Tex Heart Inst J. 1993;20(4):275-80.
Despite the use of inotropic therapy and the intraaortic balloon pump (IABP), inadequate peripheral organ perfusion and subsequent multiorgan failure from left ventricular dysfunction is a major cause of death following cardiac surgery. To compare the end-organ perfusion provided by the IABP with that of the recently developed Hemopump Cardiac Assist System, blood flow from visceral organs was measured by ultrasonic flow probes during separate periods of support with each of these pumps. Ten calves underwent coronary artery ligations with beta-receptor blockade; hemodynamic parameters were recorded before the induction of failure, during unsupported cardiac failure, and during Hemopump and IABP support. Improvement in mean cardiac output, mixed venous oxygen saturation, and pulmonary artery wedge pressure was significantly greater (p < 0.05) during Hemopump support than during IABP support. Renal artery flow was significantly greater during Hemopump support (276 +/- 74.2 cc/min) than during IABP support (164 +/- 79.6 cc/min). Hepatic artery flow was significantly greater during Hemopump support (34.7 +/- 25.7 cc/min) than during IABP support (24.4 +/- 18.9 cc/min), and portal vein flow was significantly greater during Hemopump support (1588 +/- 315 cc/min) than IABP support (1259 +/- 310 cc/min). There were no significant differences, however, between carotid artery flow during Hemopump support (292 +/- 171 cc/min) and that during IABP support (317 +/- 204 cc/min). We conclude that renal, hepatic, and mesenteric perfusion provided by the nonpulsatile Hemopump is superior to that of the IABP in this bovine model of left ventricular failure. Therefore, the Hemopump may be more effective in preventing multiorgan failure during recovery of ventricular function.

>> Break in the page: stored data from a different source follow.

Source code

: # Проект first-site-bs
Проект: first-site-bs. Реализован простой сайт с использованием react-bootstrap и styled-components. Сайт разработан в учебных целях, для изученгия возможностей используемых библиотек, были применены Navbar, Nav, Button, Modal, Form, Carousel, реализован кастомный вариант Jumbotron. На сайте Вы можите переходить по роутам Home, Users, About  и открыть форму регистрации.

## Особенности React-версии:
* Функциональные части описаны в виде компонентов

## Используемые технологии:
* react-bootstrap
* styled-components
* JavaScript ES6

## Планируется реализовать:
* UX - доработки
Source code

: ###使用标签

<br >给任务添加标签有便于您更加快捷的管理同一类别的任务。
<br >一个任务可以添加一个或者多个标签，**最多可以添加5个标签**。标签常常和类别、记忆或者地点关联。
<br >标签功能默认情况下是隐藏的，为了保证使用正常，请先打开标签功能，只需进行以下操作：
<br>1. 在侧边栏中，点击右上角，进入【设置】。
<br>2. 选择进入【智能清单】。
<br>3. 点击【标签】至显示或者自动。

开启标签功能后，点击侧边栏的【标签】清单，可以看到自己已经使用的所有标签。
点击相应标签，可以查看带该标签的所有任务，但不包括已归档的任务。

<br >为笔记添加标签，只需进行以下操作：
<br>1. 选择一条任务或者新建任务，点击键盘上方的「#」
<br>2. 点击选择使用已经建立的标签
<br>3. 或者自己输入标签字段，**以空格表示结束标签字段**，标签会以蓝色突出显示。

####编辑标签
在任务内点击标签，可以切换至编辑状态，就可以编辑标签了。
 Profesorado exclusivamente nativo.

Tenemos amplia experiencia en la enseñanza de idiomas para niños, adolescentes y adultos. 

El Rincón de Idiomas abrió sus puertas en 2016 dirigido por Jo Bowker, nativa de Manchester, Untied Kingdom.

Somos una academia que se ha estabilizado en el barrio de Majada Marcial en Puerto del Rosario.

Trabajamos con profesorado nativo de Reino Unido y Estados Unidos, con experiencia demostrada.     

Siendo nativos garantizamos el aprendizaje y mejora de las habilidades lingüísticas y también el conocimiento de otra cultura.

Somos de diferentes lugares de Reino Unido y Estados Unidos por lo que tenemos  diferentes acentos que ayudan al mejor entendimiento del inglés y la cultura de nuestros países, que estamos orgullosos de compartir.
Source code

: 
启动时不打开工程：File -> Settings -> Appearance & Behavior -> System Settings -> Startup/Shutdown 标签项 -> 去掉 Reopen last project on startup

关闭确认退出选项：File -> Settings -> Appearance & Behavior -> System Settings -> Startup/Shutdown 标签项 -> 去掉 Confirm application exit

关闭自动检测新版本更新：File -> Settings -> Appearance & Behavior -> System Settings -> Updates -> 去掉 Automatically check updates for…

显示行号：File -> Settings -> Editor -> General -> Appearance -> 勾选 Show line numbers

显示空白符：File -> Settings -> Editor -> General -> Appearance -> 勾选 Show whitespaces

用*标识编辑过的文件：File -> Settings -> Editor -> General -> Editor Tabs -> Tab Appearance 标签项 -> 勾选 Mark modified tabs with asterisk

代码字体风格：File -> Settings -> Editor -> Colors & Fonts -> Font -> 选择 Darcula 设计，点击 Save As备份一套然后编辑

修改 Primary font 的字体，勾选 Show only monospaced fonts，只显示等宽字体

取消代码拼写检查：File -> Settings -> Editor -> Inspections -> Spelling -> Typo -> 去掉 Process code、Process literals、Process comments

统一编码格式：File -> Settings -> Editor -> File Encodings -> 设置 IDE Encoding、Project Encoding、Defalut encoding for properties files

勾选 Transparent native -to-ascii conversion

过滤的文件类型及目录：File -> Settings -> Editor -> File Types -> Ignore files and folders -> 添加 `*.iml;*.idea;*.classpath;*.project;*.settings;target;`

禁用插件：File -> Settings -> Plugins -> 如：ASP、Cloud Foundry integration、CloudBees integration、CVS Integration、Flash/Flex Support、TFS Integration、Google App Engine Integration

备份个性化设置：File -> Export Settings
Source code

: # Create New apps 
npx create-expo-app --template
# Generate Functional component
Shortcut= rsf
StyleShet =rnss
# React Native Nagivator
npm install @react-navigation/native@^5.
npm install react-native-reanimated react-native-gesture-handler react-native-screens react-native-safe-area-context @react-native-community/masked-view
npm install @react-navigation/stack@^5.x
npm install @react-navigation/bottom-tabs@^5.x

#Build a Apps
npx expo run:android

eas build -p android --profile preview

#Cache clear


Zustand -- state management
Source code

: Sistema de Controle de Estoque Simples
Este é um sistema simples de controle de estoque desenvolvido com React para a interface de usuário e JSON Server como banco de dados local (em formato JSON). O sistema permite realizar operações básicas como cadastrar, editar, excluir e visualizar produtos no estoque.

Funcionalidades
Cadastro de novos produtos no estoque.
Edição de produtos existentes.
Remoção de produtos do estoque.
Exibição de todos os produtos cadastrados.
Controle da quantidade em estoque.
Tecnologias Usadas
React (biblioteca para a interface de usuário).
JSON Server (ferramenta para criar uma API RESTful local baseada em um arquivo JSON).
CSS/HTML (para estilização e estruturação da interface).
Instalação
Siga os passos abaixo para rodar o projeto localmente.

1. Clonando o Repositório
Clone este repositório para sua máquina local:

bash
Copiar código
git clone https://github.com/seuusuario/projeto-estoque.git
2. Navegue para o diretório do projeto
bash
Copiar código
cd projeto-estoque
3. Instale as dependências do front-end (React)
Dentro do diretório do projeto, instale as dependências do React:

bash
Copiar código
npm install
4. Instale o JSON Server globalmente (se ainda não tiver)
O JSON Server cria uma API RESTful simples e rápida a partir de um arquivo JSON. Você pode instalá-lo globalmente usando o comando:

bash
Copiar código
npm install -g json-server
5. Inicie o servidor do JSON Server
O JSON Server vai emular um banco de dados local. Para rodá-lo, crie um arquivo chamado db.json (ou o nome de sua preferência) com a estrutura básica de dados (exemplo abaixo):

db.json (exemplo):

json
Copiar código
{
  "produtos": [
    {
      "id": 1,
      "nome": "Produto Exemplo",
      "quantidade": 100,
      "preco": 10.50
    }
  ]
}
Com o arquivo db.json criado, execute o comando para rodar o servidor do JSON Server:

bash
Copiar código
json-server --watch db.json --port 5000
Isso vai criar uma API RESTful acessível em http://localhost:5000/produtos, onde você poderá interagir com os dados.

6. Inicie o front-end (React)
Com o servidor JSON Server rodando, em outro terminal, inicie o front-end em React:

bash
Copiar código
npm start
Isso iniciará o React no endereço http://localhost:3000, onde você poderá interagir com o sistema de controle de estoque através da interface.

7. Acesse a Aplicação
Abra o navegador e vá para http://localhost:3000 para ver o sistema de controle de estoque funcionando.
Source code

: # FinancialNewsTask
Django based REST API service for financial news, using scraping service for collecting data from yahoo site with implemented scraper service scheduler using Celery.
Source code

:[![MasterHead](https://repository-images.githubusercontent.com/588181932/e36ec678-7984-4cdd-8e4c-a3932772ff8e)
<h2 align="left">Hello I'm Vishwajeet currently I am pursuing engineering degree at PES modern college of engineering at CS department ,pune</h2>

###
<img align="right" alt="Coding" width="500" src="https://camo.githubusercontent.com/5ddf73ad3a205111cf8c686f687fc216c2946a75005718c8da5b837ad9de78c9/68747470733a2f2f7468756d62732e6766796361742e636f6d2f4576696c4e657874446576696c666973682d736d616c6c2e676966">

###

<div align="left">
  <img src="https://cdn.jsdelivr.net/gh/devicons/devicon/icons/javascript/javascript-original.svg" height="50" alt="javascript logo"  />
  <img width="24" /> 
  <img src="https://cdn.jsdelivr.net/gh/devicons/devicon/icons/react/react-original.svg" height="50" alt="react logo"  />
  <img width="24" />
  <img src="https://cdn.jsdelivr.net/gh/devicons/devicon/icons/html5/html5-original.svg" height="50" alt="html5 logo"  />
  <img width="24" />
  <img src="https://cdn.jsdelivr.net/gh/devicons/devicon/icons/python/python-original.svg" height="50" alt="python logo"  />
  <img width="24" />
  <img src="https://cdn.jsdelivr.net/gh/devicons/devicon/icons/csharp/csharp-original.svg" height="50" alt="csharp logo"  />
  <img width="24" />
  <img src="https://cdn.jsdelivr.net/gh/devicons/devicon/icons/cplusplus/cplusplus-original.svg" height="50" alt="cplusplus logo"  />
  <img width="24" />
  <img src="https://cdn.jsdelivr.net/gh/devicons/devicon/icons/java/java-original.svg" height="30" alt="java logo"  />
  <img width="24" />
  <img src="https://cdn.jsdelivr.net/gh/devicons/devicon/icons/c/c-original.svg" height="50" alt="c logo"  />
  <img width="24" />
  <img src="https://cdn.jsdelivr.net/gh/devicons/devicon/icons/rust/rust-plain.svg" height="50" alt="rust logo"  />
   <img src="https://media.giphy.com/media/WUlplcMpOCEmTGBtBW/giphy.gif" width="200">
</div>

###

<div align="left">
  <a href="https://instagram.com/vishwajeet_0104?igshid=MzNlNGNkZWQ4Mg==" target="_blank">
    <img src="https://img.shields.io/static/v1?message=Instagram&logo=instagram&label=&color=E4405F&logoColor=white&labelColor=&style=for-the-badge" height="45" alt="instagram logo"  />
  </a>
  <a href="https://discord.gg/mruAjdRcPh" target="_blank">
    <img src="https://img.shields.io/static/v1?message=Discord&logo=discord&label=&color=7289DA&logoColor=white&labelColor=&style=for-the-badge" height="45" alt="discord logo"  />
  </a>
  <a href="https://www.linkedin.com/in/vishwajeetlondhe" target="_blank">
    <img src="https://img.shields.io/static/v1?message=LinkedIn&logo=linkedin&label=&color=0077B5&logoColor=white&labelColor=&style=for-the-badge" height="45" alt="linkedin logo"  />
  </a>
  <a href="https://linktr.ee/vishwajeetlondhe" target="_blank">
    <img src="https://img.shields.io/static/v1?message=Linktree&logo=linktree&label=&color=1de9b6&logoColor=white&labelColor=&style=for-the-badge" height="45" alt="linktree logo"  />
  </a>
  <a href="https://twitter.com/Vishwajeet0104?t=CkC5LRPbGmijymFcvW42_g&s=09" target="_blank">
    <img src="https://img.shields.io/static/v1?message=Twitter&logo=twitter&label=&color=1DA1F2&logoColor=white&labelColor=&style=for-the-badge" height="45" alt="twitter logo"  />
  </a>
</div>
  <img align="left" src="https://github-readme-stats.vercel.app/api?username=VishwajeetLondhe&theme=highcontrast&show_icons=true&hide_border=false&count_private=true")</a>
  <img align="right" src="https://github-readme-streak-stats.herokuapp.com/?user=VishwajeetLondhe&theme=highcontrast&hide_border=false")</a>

尽管使用了正性肌力药物治疗和主动脉内球囊反搏(IABP),但因左心室功能障碍导致的外周器官灌注不足及随后的多器官功能衰竭仍是心脏手术后的主要死亡原因。为了比较IABP与最近研发的Hemopump心脏辅助系统所提供的终末器官灌注情况,在分别使用这两种泵进行支持的不同时间段内,通过超声血流探头测量内脏器官的血流。十头小牛接受冠状动脉结扎并给予β受体阻滞剂;记录诱导衰竭前、无辅助心力衰竭期间、Hemopump和IABP支持期间的血流动力学参数。与IABP支持期间相比,Hemopump支持期间平均心输出量、混合静脉血氧饱和度和肺动脉楔压的改善更为显著(p < 0.05)。Hemopump支持期间肾动脉血流量(276 +/- 74.2毫升/分钟)显著高于IABP支持期间(164 +/- 79.6毫升/分钟)。Hemopump支持期间肝动脉血流量(34.7 +/- 25.7毫升/分钟)显著高于IABP支持期间(24.4 +/- 18.9毫升/分钟),门静脉血流量在Hemopump支持期间(1588 +/- 315毫升/分钟)显著高于IABP支持期间(1259 +/- 310毫升/分钟)。然而,Hemopump支持期间颈动脉血流量(292 +/- 171毫升/分钟)与IABP支持期间(317 +/- 204毫升/分钟)之间无显著差异。我们得出结论,在这个左心室衰竭的牛模型中,非搏动性的Hemopump所提供的肾、肝和肠系膜灌注优于IABP。因此,Hemopump在预防心室功能恢复期间的多器官功能衰竭方面可能更有效。